The goal of this chapter is to continue exploring situations where an existential declaration also occurs among the assumptions rather than only in the goal.
In tCPA, existential declarations that occur among the assumptions are represented as pairs – the name of the witness and the assumption that depends on this witness.
Here is a simple example:
Lemma selective_truism :
forall P Q : nat -> Prop,
(exists n : nat,
P n /\ Q n) ->
exists m : nat,
P m \/ Q m.
The proof can start by naming P and Q and by naming the components of the existential:
Proof.
intros P Q [n [H_Pn H_Qn]].
The *goals* window then reads:
P, Q : nat -> Prop
n : nat
H_Pn : P n
H_Qn : Q n
============================
exists m : nat, P m \/ Q m
The rest of the proof is business as usual:
exists n.
Henceforth we can either
Does the existential quantifier distribute over disjunction? Concretely:
Lemma about_the_existential_quantifier_and_disjunction :
forall P Q : nat -> Prop,
(exists n : nat, P n \/ Q n)
<->
((exists n : nat, P n)
\/
(exists n : nat, Q n)).
The beginning of the proof is unproblematically mechanical:
intros P Q.
split.
-
The *goals* window then reads:
P, Q : nat -> Prop
============================
(exists n : nat, P n \/ Q n) -> (exists n : nat, P n) \/ (exists n : nat, Q n)

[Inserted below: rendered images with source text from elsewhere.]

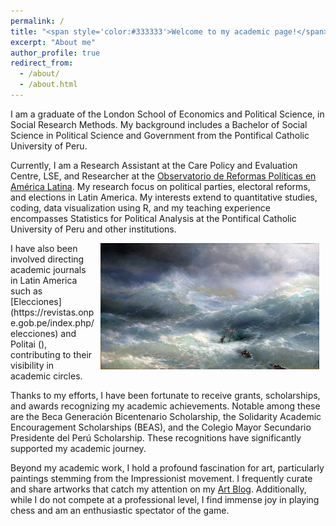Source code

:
 ```yaml
---
permalink: /
title: "<span style='color:#333333'>Welcome to my academic page!</span>"
excerpt: "About me"
author_profile: true
redirect_from: 
  - /about/
  - /about.html
---
```


I am a graduate of the London School of Economics and Political Science, in Social Research Methods. My background includes a Bachelor of Social Science in Political Science and Government from the Pontifical Catholic University of Peru.

Currently, I am a Research Assistant at the Care Policy and Evaluation Centre, LSE, and Researcher at the [Observatorio de Reformas Políticas en América Latina](https://www.reformaspolíticas.org). My research focus on political parties, electoral reforms, and elections in Latin America. My interests extend to quantitative studies, coding, data visualization using R, and my teaching experience encompasses Statistics for Political Analysis at the Pontifical Catholic University of Peru and other institutions.

<div style="float: right; margin: 0px 10px 0px 10px;">
    <img src="images/Айвазовский_И.К._Волна.jpg" alt="Image Alt Text" width="350" height="202">
</div>
I have also been involved directing academic journals in Latin America such as [Elecciones](https://revistas.onpe.gob.pe/index.php/elecciones) and Politai (<https://revistas.pucp.edu.pe/index.php/politai>), contributing to their visibility in academic circles.

Thanks to my efforts, I have been fortunate to receive grants, scholarships, and awards recognizing my academic achievements. Notable among these are the Beca Generación Bicentenario Scholarship, the Solidarity Academic Encouragement Scholarships (BEAS), and the Colegio Mayor Secundario Presidente del Perú Scholarship. These recognitions have significantly supported my academic journey.

Beyond my academic work, I hold a profound fascination for art, particularly paintings stemming from the Impressionist movement. I frequently curate and share artworks that catch my attention on my [Art Blog](https://artchronicles.tumblr.com/). Additionally, while I do not compete at a professional level, I find immense joy in playing chess and am an enthusiastic spectator of the game.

The goal is an implication whose premise is an existential quantification over a disjunction. Let us name its components:
intros [n [H_P | H_Q]].
Two further subgoals are created (one with H_P and the other with H_Q among the assumptions). Proving them leads us to proving the converse implication, for whom the *goals* window reads:
P, Q : nat -> Prop
============================
(exists n : nat, P n) \/ (exists n : nat, Q n) -> exists n : nat, P n \/ Q n
The goal is an implication whose premise is a disjunction of existential quantifications. Let us name its components:
- intros [[n H_P] | [n H_Q]].
Two further subgoals are created (one with n and H_P and the other with n and H_Q among the assumptions). Proving them is mechanical.

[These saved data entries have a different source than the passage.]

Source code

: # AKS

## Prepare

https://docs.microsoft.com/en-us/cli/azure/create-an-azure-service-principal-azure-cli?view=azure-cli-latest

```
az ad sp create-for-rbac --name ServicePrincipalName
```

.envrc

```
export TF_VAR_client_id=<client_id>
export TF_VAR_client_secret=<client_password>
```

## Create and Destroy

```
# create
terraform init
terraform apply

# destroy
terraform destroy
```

Does the universal quantifier distribute over conjunction? Concretely:
Lemma about_the_universal_quantifier_and_conjunction :
forall P Q : nat -> Prop,
(forall n : nat, P n /\ Q n)
<->
((forall n : nat, P n)
/\
(forall n : nat, Q n)).
The beginning of the proof is unproblematically mechanical:
Proof.
intros P Q.
split.
- intro H_PQ.
split.
+ intro n.
The *goals* window then reads:
P, Q : nat -> Prop
H_PQ : forall n : nat, P n /\ Q n
n : nat
============================
P n
Applying H_PQ to n yields a conjunction, and we are after its left conjunct:
destruct (H_PQ n) as [H_Pn _].
The *goals* window now reads:
P, Q : nat -> Prop
H_PQ : forall n : nat, P n /\ Q n
n : nat
H_Pn : P n
============================
P n
The rest of the proof is mechanical.
Anton: And we should care about Exercise 05 why?
Mimer: How would you state a lemma to the effect that a natural number is either even or odd?
Anton: Well, like this:
Lemma even_or_odd :
forall n : nat,
(exists q : nat,
n = 2 * q)
\/
(exists q : nat,
n = S (2 * q)).
Alfrothul: Actually, I would write it like this:
Lemma even_or_odd' :
forall n : nat,
exists q : nat,
n = 2 * q
\/
n = S (2 * q).
Mimer: Are these statements equivalent?
Anton: Well...
Mimer: That’s why you should care.
Dana: Actually, I was also wondering about the way we write specifications.
Mimer: You did?
Dana: Well, yes. Take the addition function for example. We specified it with the universal quantifiers dropped in each clause:
Definition specification_of_addition (add : nat -> nat -> nat) :=
(forall m : nat,
add O m = m)
/\
(forall n' m : nat,
add (S n') m = S (add n' m)).
Mimer: Yes.
Dana: But why not specifying it by lifting all the quantifiers at the outset instead:
Definition specification_of_addition' (add : nat -> nat -> nat) :=
forall n' m : nat,
add O m = m
/\
add (S n') m = S (add n' m).
Mimer: Yes indeed – why not? Or why, for that matter?
Dana: And now you are going to refer to Exercise 06.
Pablito: May I interject a concept here?
Dana (who has seen that movie too): By all means. And then I’ll go home and brush all my teeth.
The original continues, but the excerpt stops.